There is no way I could have anticipated that the type of nursing or nurses that I ended up “managing” would cause me such emotional turmoil. Also I could not have anticipated that my distress would enrage and frustrate my boss and result in manipulation and deceit. Well now I know what lengths people will go to protect their territory and also know that I now have a very sensitive BS detector and if I feel wary of motives and integrity I trust my gut. Going forward with either finding employment or a business development I need to give myself time to recover from shattered self-confidence and that re-opened wound. I am not sure how receptive people will be to me disclosing my insights but I am willing to take a risk and admit my vulnerabilities. The last few months have given me time to read and explore my understanding of myself and what has got me to still feeling a failure despite evidence to the contrary. What is it that leaves you feeling dissatisfied and disappointed? – and I have learnt that it is all about not feeling like you are enough. Brene Brown’s work has helped and I intend to explore that more and use her work to provide a framework for my musings.

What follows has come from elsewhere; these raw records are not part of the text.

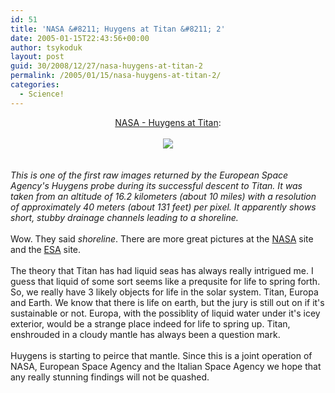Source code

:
 ```yaml
---
id: 51
title: 'NASA &#8211; Huygens at Titan &#8211; 2'
date: 2005-01-15T22:43:56+00:00
author: tsykoduk
layout: post
guid: 30/2008/12/27/nasa-huygens-at-titan-2
permalink: /2005/01/15/nasa-huygens-at-titan-2/
categories:
  - Science!
---
```

<center><a href="http://www.nasa.gov/mission_pages/cassini/multimedia/huygens-2.html"><span class="caps">NASA</span> - Huygens at Titan</a>:<br /></center><br /><center><img src=http://www.nasa.gov/images/content/105736main_Crop448-H2.jpg/></center><br /><br /><i>This is one of the first raw images returned by the European Space Agency's Huygens probe during its successful descent to Titan. It was taken from an altitude of 16.2 kilometers (about 10 miles) with a resolution of approximately 40 meters (about 131 feet) per pixel. It apparently shows short, stubby drainage channels leading to a shoreline.</i><br /><br />Wow. They said <i>shoreline</i>. There are more great pictures at the <a href=http://www.nasa.gov/mission_pages/cassini/main/index.html><span class="caps">NASA</span></a> site and the <a href=http://www.esa.int/SPECIALS/Cassini-Huygens/index.html><span class="caps">ESA</span></a> site.<br /><br />The theory that Titan has had liquid seas has always really intrigued me. I guess that liquid of some sort seems like a prequsite for life to spring forth. So, we really have 3 likely objects for life in the solar system. Titan, Europa and Earth. We know that there is life on earth, but the jury is still out on if it's sustainable or not. Europa, with the possiblity of liquid water under it's icey exterior, would be a strange place indeed for life to spring up. Titan, enshrouded in a cloudy mantle has always been a question mark.<br /><br />Huygens is starting to peirce that mantle. Since this is a joint operation of <span class="caps">NASA</span>, European Space Agency and the Italian Space Agency we hope that any really stunning findings will not be quashed.<br /><br />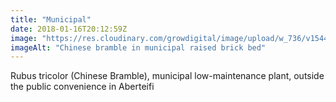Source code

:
 ```yaml
---
title: "Municipal"
date: 2018-01-16T20:12:59Z
image: "https://res.cloudinary.com/growdigital/image/upload/w_736/v1544048552/rubus-tricolor-24852123057.jpg"
imageAlt: "Chinese bramble in municipal raised brick bed"
---
```


Rubus tricolor (Chinese Bramble), municipal low-maintenance plant, outside the public convenience in Aberteifi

I also have just read a wonderful book by Sharon Blackie (http://sharonblackie.net/if-women-rose-rooted/ ) that considers the bind we get into as women when we compete with men and try to take on values and beliefs that leave us empty. Sharon writes about the Wasteland (the things that destroys or limits all that makes your heart sing) – Sharon identifies that the first stage of the journey is naming these things and the questions we need to then ask of them. Reading the book has been nothing short of a revelation and I don’t intend to ignore what it is telling me. For years I have feared being an expert – of knowing too much about too little, a one trick pony or a “know-it-all” – too big for my boots etc etc – you get the picture – I am always waiting to be taken down a peg or two but this time I am going to see if I can find a path that allows me to reclaim some of my 17 year old self and her vim and vigour. Sue back then thought that most things were possible and wanted to be a professional singer but politics and pragmatism trumped dreams SO I became a student nurse, hated it but enjoyed being in Cambridge but left behind the music. The next few months and I hope that I can find ways of nourishing myself with art, music and friendships.
The journey isn’t going to be easy but then again the last year has been hostile terrain and I survived so the next steps might be about thriving and not just surviving. We all ought to have time and space to explore how we can best cope with the demands that life chucks at us so I am being kind to myself and not beating myself up about not getting myself sorted yet.
Poetry has yet again provided me with a new way of looking at my experience and has supplied a rich seam of insight to excavate…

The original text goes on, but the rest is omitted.